══ Given records

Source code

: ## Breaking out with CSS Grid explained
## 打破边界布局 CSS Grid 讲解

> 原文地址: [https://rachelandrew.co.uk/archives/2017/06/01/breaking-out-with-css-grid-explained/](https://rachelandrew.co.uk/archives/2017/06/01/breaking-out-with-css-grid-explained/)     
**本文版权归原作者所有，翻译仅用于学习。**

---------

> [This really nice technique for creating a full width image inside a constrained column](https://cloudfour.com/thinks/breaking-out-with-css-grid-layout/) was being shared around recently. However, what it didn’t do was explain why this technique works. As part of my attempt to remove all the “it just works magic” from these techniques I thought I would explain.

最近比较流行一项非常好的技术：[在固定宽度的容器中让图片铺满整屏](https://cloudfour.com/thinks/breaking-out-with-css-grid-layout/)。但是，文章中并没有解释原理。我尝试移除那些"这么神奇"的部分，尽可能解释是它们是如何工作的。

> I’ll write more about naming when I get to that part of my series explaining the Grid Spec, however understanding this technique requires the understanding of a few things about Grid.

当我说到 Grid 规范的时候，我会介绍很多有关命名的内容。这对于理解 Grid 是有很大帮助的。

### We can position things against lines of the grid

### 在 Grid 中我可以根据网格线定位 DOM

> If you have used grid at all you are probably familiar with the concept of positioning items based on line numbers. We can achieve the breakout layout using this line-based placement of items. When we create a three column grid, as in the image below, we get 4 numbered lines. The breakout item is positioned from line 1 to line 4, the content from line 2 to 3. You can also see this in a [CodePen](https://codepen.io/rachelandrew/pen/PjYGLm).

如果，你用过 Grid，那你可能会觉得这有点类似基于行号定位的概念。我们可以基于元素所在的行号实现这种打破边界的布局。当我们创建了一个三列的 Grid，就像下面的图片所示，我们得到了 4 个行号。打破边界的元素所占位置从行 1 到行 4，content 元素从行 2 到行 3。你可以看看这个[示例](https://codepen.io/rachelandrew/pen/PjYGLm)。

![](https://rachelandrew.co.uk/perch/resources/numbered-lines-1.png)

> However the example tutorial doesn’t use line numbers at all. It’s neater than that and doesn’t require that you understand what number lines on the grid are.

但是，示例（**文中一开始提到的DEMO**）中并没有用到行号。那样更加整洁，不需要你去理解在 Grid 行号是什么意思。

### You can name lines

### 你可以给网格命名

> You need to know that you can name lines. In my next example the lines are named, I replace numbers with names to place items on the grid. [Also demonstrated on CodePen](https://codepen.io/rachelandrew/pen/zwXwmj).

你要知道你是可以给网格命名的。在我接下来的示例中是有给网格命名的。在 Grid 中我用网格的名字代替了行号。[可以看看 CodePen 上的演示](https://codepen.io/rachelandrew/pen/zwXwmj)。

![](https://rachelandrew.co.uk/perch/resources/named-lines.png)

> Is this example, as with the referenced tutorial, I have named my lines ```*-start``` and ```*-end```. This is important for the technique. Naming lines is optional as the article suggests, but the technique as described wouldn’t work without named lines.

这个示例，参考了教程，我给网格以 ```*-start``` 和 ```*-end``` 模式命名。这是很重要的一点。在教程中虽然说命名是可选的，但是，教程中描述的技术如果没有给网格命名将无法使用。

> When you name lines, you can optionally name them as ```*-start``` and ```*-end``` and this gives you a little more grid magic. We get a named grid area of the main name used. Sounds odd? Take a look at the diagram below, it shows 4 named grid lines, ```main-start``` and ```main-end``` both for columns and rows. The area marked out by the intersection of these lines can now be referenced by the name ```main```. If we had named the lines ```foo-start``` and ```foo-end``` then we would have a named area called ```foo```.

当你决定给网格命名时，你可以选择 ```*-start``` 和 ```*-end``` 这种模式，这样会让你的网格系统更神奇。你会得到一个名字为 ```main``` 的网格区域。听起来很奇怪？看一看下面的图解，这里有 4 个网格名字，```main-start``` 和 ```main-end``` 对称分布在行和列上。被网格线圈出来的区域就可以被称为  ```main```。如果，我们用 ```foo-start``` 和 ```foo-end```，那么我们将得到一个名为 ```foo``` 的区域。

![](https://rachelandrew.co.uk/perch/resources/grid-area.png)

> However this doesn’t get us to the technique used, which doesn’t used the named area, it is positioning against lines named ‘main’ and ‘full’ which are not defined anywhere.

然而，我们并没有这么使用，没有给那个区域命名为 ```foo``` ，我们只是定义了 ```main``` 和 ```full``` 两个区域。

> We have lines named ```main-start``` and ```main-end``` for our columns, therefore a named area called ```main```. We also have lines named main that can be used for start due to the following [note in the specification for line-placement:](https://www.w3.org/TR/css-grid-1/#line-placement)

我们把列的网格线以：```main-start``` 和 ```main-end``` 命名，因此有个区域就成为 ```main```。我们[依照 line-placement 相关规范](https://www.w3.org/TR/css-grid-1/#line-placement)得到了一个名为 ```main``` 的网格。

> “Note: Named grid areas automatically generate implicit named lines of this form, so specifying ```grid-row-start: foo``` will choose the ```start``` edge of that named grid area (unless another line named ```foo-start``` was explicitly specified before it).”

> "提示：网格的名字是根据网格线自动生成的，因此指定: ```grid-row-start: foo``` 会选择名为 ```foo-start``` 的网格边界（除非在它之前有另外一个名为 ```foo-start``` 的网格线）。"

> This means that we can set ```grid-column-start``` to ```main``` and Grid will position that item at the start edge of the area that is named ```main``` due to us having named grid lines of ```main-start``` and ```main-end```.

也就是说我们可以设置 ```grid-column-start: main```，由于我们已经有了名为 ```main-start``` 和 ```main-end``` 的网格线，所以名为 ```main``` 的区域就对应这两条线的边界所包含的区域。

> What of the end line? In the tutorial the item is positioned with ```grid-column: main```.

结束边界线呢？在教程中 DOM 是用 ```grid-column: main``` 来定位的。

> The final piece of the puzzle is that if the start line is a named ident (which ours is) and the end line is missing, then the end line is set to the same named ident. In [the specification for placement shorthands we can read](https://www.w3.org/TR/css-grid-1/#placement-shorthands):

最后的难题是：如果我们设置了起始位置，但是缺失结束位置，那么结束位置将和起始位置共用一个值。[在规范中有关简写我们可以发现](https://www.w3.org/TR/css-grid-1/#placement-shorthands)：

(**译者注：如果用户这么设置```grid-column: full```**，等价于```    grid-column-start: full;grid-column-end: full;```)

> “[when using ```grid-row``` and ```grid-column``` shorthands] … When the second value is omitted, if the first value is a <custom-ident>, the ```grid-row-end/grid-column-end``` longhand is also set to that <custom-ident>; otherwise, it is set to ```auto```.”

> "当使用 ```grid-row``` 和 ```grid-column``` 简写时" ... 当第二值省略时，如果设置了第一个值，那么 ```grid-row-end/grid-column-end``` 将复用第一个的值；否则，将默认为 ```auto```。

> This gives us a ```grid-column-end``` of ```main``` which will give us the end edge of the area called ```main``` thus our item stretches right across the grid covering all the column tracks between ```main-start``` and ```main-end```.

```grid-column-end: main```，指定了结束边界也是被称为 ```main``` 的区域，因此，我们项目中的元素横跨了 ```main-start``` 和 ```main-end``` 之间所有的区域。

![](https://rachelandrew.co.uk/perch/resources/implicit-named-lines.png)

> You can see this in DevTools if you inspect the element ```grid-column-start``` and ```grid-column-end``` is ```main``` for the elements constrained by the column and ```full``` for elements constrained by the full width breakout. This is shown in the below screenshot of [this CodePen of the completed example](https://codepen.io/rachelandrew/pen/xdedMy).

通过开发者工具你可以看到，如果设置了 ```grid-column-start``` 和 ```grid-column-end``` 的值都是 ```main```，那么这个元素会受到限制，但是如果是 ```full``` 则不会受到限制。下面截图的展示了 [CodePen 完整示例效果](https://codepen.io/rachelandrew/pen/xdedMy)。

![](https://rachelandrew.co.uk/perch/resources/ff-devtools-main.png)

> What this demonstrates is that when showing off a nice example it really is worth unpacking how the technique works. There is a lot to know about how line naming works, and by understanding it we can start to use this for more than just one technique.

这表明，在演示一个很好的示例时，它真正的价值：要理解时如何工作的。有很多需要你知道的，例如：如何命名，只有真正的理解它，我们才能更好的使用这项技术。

════

• Exercise details:
Reproduce the lines above, beginning at the line with "### We can position" and stopping after the line with "### 在 Grid 中我可以根据网格线定位 DOM", exactly as they are.

• Your response:
### We can position things against lines of the grid

### 在 Grid 中我可以根据网格线定位 DOM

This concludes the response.